■ **EXERCISE DIRECTIONS**: Looking at the data that follows, count the lines containing the word "they" and write down only that count.

· · · · ·

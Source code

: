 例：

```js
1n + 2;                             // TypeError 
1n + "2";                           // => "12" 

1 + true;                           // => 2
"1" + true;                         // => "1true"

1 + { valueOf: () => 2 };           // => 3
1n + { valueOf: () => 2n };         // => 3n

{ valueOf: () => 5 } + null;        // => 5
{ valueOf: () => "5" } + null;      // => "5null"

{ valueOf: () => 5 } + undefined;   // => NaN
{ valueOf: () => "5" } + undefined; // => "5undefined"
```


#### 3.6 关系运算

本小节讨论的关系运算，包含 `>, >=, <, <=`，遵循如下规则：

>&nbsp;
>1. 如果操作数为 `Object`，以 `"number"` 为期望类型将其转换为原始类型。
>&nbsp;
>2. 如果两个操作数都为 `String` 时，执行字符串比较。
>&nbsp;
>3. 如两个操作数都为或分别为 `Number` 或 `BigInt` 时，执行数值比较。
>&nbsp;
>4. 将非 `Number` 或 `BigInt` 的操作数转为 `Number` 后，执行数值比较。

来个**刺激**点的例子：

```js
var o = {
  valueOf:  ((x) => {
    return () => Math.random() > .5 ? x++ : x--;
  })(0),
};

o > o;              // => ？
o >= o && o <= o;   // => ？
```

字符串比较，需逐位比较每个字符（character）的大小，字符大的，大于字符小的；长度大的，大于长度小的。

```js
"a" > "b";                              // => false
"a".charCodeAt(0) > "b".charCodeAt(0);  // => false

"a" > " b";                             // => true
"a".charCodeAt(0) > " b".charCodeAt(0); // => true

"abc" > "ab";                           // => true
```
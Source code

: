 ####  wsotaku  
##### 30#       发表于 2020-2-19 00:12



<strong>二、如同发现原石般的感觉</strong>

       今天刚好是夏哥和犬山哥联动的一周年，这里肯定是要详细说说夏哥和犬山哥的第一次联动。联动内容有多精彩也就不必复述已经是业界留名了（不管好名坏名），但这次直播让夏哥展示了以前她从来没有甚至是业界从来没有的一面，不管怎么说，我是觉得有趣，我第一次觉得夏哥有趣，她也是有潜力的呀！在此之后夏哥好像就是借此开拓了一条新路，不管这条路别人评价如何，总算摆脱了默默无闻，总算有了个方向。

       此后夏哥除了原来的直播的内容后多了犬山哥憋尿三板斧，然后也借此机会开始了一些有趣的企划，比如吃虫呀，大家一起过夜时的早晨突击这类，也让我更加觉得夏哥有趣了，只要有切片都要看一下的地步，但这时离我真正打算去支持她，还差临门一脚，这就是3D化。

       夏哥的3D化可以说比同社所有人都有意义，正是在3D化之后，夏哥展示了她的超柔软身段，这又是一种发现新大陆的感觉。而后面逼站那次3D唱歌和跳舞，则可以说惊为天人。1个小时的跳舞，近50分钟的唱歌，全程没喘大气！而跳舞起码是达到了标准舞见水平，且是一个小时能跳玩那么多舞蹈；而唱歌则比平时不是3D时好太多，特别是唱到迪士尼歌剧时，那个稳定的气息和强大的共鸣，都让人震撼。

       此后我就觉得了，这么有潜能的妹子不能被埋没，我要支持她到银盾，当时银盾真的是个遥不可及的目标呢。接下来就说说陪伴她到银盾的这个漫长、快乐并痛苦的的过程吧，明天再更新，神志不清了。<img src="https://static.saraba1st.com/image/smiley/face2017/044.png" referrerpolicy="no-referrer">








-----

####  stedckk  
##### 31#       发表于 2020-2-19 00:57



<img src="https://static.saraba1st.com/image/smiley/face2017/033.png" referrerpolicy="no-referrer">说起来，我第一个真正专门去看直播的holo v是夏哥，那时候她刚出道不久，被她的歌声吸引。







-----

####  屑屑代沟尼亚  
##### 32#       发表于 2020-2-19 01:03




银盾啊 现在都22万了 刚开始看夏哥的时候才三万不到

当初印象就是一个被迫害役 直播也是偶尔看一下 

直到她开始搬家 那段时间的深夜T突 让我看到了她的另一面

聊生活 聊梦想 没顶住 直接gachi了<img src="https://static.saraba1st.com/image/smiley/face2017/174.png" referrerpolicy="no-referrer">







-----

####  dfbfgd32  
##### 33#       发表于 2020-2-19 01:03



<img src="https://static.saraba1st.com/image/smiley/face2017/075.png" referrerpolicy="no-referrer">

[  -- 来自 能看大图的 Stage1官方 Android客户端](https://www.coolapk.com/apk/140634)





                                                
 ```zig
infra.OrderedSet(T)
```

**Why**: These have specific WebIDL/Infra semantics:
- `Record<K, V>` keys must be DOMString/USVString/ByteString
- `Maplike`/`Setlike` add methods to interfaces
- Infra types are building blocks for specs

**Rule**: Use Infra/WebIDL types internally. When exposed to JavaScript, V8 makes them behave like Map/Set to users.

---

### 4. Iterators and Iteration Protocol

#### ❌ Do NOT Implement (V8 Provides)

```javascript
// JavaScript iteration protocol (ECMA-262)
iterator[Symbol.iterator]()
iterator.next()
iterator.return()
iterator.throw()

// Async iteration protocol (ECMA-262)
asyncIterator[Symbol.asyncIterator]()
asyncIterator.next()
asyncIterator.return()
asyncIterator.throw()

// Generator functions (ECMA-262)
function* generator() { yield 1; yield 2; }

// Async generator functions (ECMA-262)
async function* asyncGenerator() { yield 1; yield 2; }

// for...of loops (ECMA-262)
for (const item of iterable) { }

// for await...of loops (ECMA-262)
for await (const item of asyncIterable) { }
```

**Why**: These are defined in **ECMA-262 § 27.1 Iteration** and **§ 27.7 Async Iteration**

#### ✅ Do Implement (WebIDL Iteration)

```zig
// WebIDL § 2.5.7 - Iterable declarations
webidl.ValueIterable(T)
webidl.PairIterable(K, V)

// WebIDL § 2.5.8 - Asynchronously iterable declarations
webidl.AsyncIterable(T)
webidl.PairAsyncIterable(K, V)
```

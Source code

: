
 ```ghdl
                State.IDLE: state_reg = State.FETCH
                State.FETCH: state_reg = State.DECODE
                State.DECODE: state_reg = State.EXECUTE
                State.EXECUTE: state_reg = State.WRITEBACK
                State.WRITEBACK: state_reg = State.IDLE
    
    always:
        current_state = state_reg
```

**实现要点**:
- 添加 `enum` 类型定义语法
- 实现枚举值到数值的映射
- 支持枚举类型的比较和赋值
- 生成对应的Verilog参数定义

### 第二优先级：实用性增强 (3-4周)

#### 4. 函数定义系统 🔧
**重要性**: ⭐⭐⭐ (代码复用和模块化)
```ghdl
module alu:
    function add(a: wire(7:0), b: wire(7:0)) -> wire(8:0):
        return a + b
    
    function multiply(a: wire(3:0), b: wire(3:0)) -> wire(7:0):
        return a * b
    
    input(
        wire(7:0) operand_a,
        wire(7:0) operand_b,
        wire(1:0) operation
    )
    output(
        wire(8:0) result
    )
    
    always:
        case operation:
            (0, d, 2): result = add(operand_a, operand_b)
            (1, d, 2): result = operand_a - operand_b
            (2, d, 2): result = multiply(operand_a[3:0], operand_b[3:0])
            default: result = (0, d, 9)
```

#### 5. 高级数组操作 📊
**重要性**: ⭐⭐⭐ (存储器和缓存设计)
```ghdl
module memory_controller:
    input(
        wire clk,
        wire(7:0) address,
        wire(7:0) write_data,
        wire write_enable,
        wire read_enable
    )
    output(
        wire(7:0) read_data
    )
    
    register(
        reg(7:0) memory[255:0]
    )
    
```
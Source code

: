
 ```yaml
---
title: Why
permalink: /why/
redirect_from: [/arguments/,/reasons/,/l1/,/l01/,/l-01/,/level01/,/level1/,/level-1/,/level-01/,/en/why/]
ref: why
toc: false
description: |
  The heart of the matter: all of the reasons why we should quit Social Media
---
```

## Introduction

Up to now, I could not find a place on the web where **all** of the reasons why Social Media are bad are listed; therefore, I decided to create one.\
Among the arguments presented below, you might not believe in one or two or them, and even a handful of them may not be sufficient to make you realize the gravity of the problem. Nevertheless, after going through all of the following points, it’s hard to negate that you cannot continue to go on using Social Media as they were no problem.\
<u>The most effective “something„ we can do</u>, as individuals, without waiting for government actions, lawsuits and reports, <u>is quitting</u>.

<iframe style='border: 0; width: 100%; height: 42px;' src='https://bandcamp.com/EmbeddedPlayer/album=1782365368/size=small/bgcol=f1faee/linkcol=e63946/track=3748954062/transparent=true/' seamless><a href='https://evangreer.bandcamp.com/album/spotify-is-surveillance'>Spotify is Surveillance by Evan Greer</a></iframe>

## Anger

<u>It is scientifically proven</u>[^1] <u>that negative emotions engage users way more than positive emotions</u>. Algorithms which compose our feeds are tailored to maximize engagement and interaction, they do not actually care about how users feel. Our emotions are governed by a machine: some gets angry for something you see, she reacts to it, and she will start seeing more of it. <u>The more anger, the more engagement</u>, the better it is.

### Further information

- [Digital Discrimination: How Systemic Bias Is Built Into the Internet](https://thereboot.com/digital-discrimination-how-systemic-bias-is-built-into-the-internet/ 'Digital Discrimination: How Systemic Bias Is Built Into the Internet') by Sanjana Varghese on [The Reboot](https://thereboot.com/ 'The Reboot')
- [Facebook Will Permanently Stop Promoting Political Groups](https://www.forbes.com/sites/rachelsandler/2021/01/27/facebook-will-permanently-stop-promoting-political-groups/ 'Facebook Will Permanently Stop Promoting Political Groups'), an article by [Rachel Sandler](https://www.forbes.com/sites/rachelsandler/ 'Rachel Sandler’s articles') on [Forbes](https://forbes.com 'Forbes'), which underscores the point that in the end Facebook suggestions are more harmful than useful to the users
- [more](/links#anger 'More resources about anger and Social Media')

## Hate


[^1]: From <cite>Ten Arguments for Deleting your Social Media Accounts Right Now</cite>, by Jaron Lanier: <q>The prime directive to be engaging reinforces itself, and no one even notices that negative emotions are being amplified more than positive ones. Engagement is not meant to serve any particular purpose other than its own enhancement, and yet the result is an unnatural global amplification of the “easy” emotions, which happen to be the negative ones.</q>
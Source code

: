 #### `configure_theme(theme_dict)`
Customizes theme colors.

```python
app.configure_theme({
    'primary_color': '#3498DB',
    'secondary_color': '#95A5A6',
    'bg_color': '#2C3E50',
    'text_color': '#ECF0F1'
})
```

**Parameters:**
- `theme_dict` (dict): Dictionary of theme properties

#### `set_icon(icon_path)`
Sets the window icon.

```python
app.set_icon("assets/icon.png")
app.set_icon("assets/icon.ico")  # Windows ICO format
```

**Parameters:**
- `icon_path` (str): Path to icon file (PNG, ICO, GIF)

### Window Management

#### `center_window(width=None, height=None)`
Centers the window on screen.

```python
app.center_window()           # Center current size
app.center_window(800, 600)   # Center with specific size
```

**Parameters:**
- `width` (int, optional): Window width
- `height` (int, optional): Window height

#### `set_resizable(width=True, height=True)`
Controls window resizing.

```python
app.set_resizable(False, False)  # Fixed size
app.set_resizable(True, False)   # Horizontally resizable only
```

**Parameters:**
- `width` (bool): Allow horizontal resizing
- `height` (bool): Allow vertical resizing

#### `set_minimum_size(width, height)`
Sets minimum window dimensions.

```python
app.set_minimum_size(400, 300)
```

· · · · ·

■ **ANSWER BOX**: 2